Your goal: What is needed is an exact copy of every entry below, minus the images.

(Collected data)
__________
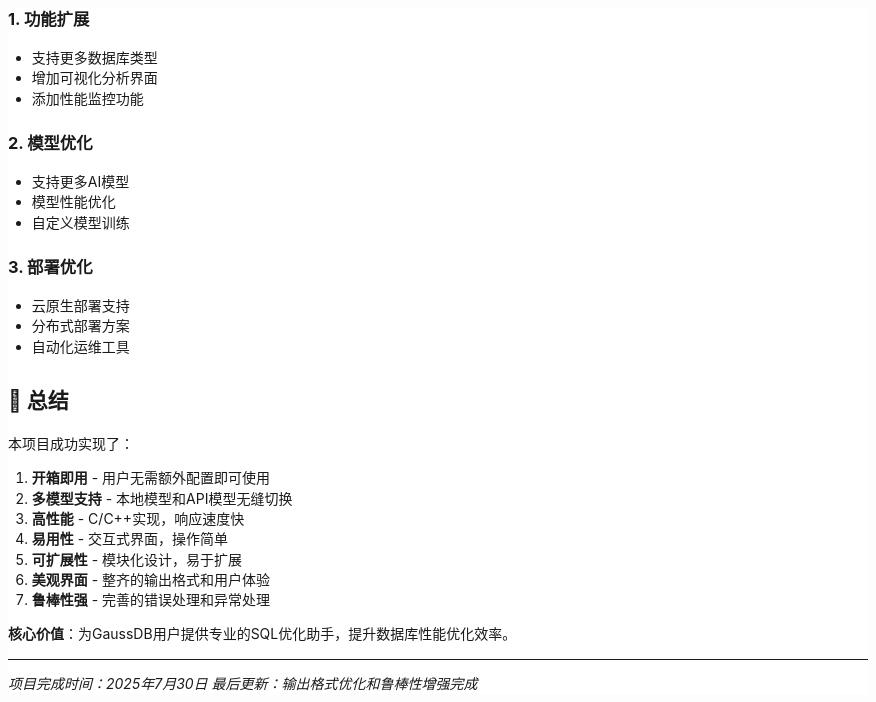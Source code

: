 ### 1. 功能扩展
- 支持更多数据库类型
- 增加可视化分析界面
- 添加性能监控功能

### 2. 模型优化
- 支持更多AI模型
- 模型性能优化
- 自定义模型训练

### 3. 部署优化
- 云原生部署支持
- 分布式部署方案
- 自动化运维工具

## 📝 总结

本项目成功实现了：

1. **开箱即用** - 用户无需额外配置即可使用
2. **多模型支持** - 本地模型和API模型无缝切换
3. **高性能** - C/C++实现，响应速度快
4. **易用性** - 交互式界面，操作简单
5. **可扩展性** - 模块化设计，易于扩展
6. **美观界面** - 整齐的输出格式和用户体验
7. **鲁棒性强** - 完善的错误处理和异常处理

**核心价值**：为GaussDB用户提供专业的SQL优化助手，提升数据库性能优化效率。

---

*项目完成时间：2025年7月30日*
*最后更新：输出格式优化和鲁棒性增强完成*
__________
Reply to the task:
Source code

: ### 1. 功能扩展
- 支持更多数据库类型
- 增加可视化分析界面
- 添加性能监控功能

### 2. 模型优化
- 支持更多AI模型
- 模型性能优化
- 自定义模型训练

### 3. 部署优化
- 云原生部署支持
- 分布式部署方案
- 自动化运维工具

## 📝 总结

本项目成功实现了：

1. **开箱即用** - 用户无需额外配置即可使用
2. **多模型支持** - 本地模型和API模型无缝切换
3. **高性能** - C/C++实现，响应速度快
4. **易用性** - 交互式界面，操作简单
5. **可扩展性** - 模块化设计，易于扩展
6. **美观界面** - 整齐的输出格式和用户体验
7. **鲁棒性强** - 完善的错误处理和异常处理

**核心价值**：为GaussDB用户提供专业的SQL优化助手，提升数据库性能优化效率。

---

*项目完成时间：2025年7月30日*
*最后更新：输出格式优化和鲁棒性增强完成*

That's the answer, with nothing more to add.